Get the Segment-anything weights:
mkdir -p data/segment-anything && cd data/segment-anything
for model in sam_vit_h_4b8939.pth sam_vit_l_0b3195.pth sam_vit_b_01ec64.pth; do
gdown https://dl.fbaipublicfiles.com/segment_anything/$model
done
cd ../..
Run NeuralFeels
Run interactive perception experiments with our FeelSight data from both the simulated and real-world in-hand experiments. Try one of our --preset
commands or use the --help
flag to see all options:
$ ./scripts/run --help
Usage: ./scripts/run DATASET SLAM_MODE MODALITY OBJECT LOG FPS RECORD OPEN3D
Arguments:
DATASET: string # The dataset to be used, options are 'feelsight', 'feelsight_real'
SLAM_MODE: string # The mode to be used, options are 'slam', 'pose', 'map'
MODALITY: string # The modality to be used, options are 'vitac', 'vi', 'tac'
OBJECT: string # The object to be used, e.g., '077_rubiks_cube'
LOG: string # The log identifier, e.g., '00', '01', '02'
FPS: integer # The frames per second, e.g., '1', '5'
RECORD: integer # Whether to record the session, options are '1' (yes) or '0' (no)
OPEN3D: integer # Whether to use Open3D, options are '1' (yes) or '0' (no)
Presets:
--slam-sim # Run neural SLAM in simulation with rubber duck
--pose-sim # Run neural tracking in simulation with Rubik's cube
--slam-real # Run neural SLAM in real-world with bell pepper
--pose-real # Run neural tracking in real-world with large dice
--three-cam # Three camera pose tracking in real-world with large dice
--occlusion-sim # Run neural tracking in simulation with occlusion logs
This will launch the GUI and train the neural field model live. You must have a performant GPU (tested on RTX 3090/4090) for best results. In our work, we've experimented with an FPS of 1-5Hz, optimizing the performance is future work. See below for the interactive visualization of sensor measurements, mesh, SDF, and neural field.

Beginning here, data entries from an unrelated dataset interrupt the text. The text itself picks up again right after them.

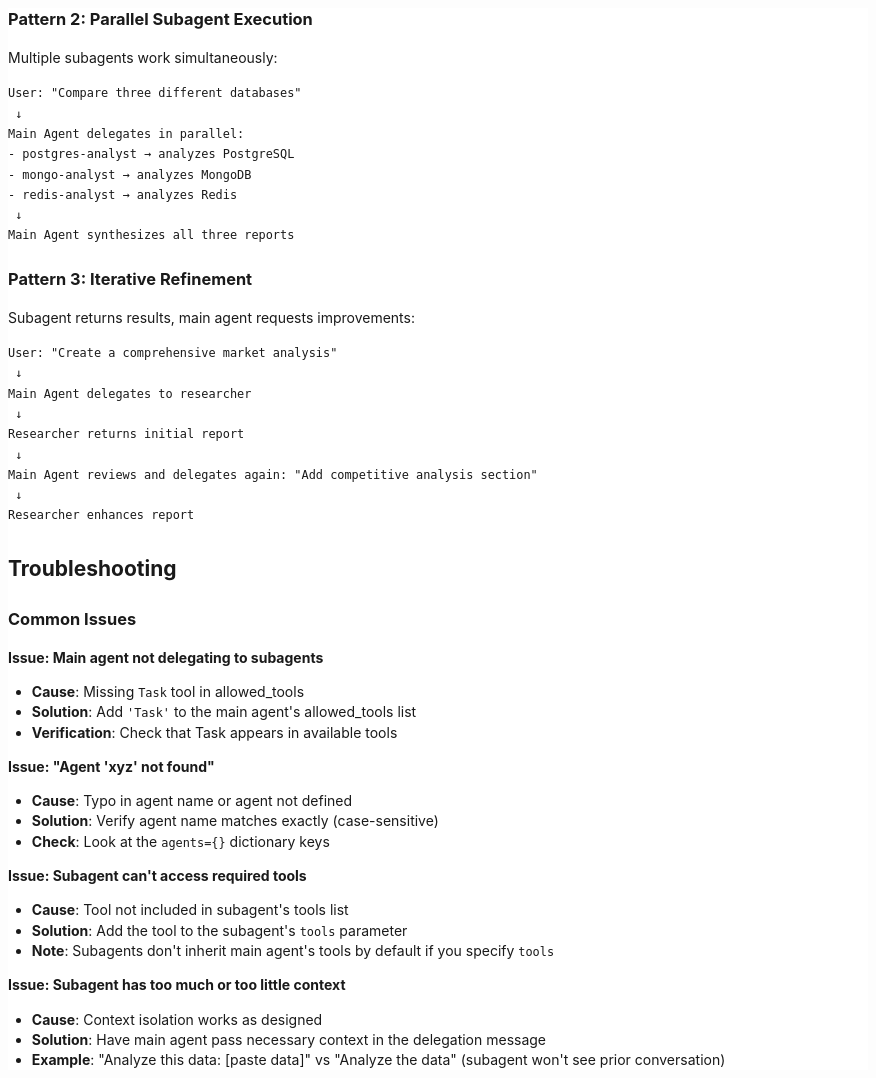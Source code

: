 ### Pattern 2: Parallel Subagent Execution

Multiple subagents work simultaneously:

```
User: "Compare three different databases"
 ↓
Main Agent delegates in parallel:
- postgres-analyst → analyzes PostgreSQL
- mongo-analyst → analyzes MongoDB
- redis-analyst → analyzes Redis
 ↓
Main Agent synthesizes all three reports
```

### Pattern 3: Iterative Refinement

Subagent returns results, main agent requests improvements:

```
User: "Create a comprehensive market analysis"
 ↓
Main Agent delegates to researcher
 ↓
Researcher returns initial report
 ↓
Main Agent reviews and delegates again: "Add competitive analysis section"
 ↓
Researcher enhances report
```

## Troubleshooting

### Common Issues

**Issue: Main agent not delegating to subagents**
- **Cause**: Missing `Task` tool in allowed_tools
- **Solution**: Add `'Task'` to the main agent's allowed_tools list
- **Verification**: Check that Task appears in available tools

**Issue: "Agent 'xyz' not found"**
- **Cause**: Typo in agent name or agent not defined
- **Solution**: Verify agent name matches exactly (case-sensitive)
- **Check**: Look at the `agents={}` dictionary keys

**Issue: Subagent can't access required tools**
- **Cause**: Tool not included in subagent's tools list
- **Solution**: Add the tool to the subagent's `tools` parameter
- **Note**: Subagents don't inherit main agent's tools by default if you specify `tools`

**Issue: Subagent has too much or too little context**
- **Cause**: Context isolation works as designed
- **Solution**: Have main agent pass necessary context in the delegation message
- **Example**: "Analyze this data: [paste data]" vs "Analyze the data" (subagent won't see prior conversation)
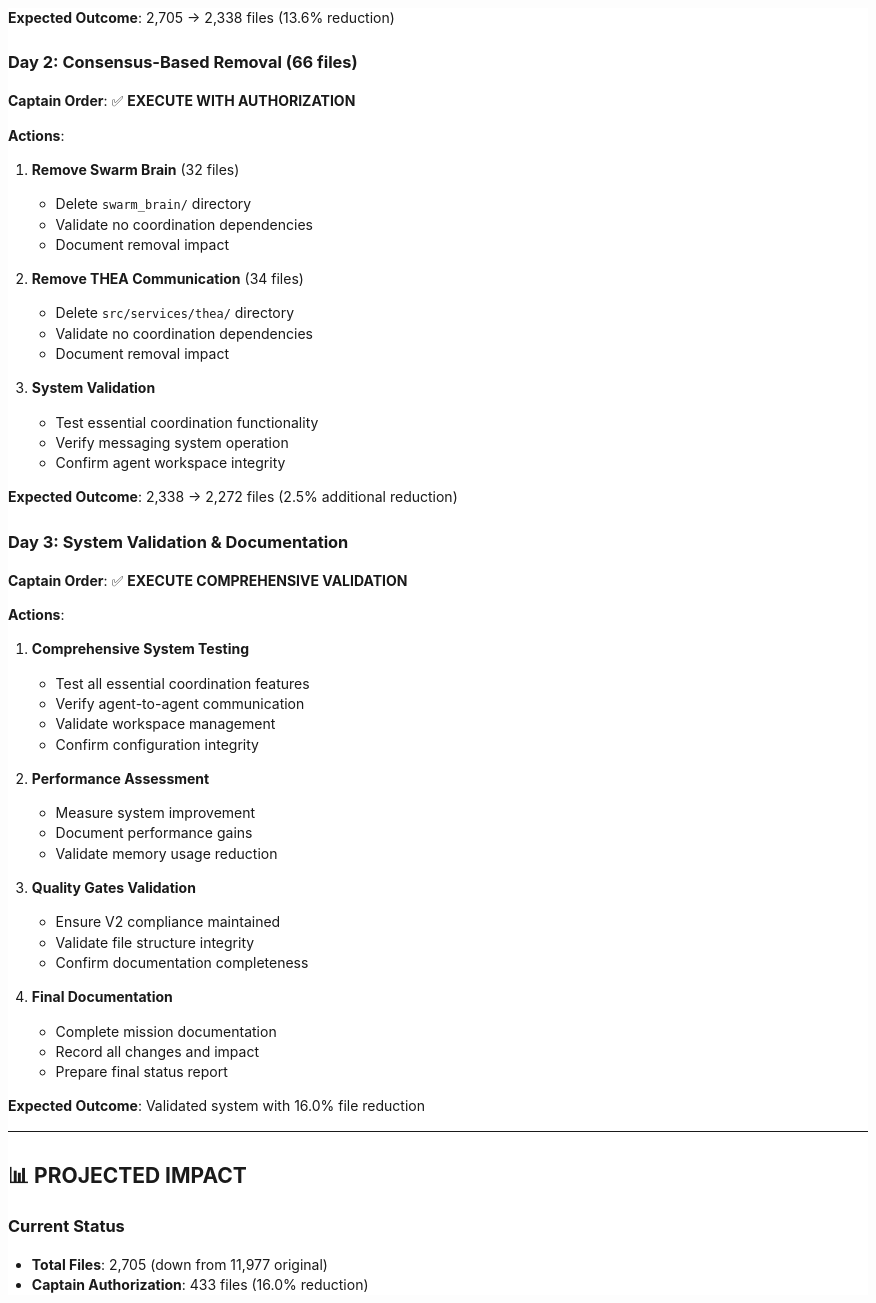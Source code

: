 **Expected Outcome**: 2,705 → 2,338 files (13.6% reduction)

### **Day 2: Consensus-Based Removal (66 files)**
**Captain Order**: ✅ **EXECUTE WITH AUTHORIZATION**

**Actions**:
1. **Remove Swarm Brain** (32 files)
   - Delete `swarm_brain/` directory
   - Validate no coordination dependencies
   - Document removal impact

2. **Remove THEA Communication** (34 files)
   - Delete `src/services/thea/` directory
   - Validate no coordination dependencies
   - Document removal impact

3. **System Validation**
   - Test essential coordination functionality
   - Verify messaging system operation
   - Confirm agent workspace integrity

**Expected Outcome**: 2,338 → 2,272 files (2.5% additional reduction)

### **Day 3: System Validation & Documentation**
**Captain Order**: ✅ **EXECUTE COMPREHENSIVE VALIDATION**

**Actions**:
1. **Comprehensive System Testing**
   - Test all essential coordination features
   - Verify agent-to-agent communication
   - Validate workspace management
   - Confirm configuration integrity

2. **Performance Assessment**
   - Measure system improvement
   - Document performance gains
   - Validate memory usage reduction

3. **Quality Gates Validation**
   - Ensure V2 compliance maintained
   - Validate file structure integrity
   - Confirm documentation completeness

4. **Final Documentation**
   - Complete mission documentation
   - Record all changes and impact
   - Prepare final status report

**Expected Outcome**: Validated system with 16.0% file reduction

---

## 📊 **PROJECTED IMPACT**

### **Current Status**
- **Total Files**: 2,705 (down from 11,977 original)
- **Captain Authorization**: 433 files (16.0% reduction)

https://github.com/user-attachments/assets/63fc2992-d86e-4f69-8fc9-77ede86942c7
Other scripts
Here are some additional scripts to test different modules of NeuralFeels:
Task | Command |
---|---|
Test the tactile-transformer model | python neuralfeels/contrib/tactile_transformer/touch_vit.py |
Test prompt-based visual segmentation | python neuralfeels/contrib/sam/test_sam.py |
Allegro URDF visualization in Open3D | python /neuralfeels/contrib/urdf/viz.py |
Show FeelSight object meshes in viser | python neuralfeels/viz/show_object_dataset.py |
Folder structure
neuralfeels
├── data # downloaded datasets and models
├── neuralfeels # source code
│ ├── contrib # based on third-party code
│ ├── datasets # dataloader and dataset classes
│ ├── eval # metrics and plot scripts
│ ├── geometry # 3D and 2D geometry functions
│ ├── modules # frontend and backend modules
│ └── viz # rendering and visualization
├── outputs # artifacts from training runs
└── scripts # main run script and hydra confids
Citing NeuralFeels
If you find NeuralFeels useful in your research, please consider citing our paper:
@article{suresh2024neuralfeels,
title={{N}eural feels with neural fields: {V}isuo-tactile perception for in-hand manipulation},
author={Suresh, Sudharshan and Qi, Haozhi and Wu, Tingfan and Fan, Taosha and Pineda, Luis and Lambeta, Mike and Malik, Jitendra and Kalakrishnan, Mrinal and Calandra, Roberto and Kaess, Michael and Ortiz, Joseph and Mukadam, Mustafa},
journal={Science Robotics},
pages={adl0628},
year={2024},
publisher={American Association for the Advancement of Science}
}
License
This project is licensed under LICENSE.
Contributing
We actively welcome your pull requests! Please see CONTRIBUTING.md and CODE_OF_CONDUCT.md for more info.
Acknowledgements
- Our neural rendering and Open3D visualizer are based on iSDF by Joe Ortiz and others;
- For in-hand rotation, we train a HORA policy by Haozhi Qi and others;
- We thank the DIGIT team for the vision-based touch sensors, TACTO for tactile sensor simulation, Theseus for the PyTorch-friendly optimizer, DPT and FocusOnDepth for the transformer architecture, Segment-anything for prompt-based segmentation, Helper3D for URDF-visualization in Open3D;
- Some of our mesh models are sourced from YCB and ContactDB.
We thank Dhruv Batra, Theophile Gervet, Akshara Rai for feedback on the writing, and Wei Dong, Tess Hellebrekers, Carolina Higuera, Patrick Lancaster, Franziska Meier, Alberto Rodriguez, Akash Sharma, Jessica Yin for helpful discussions on the research.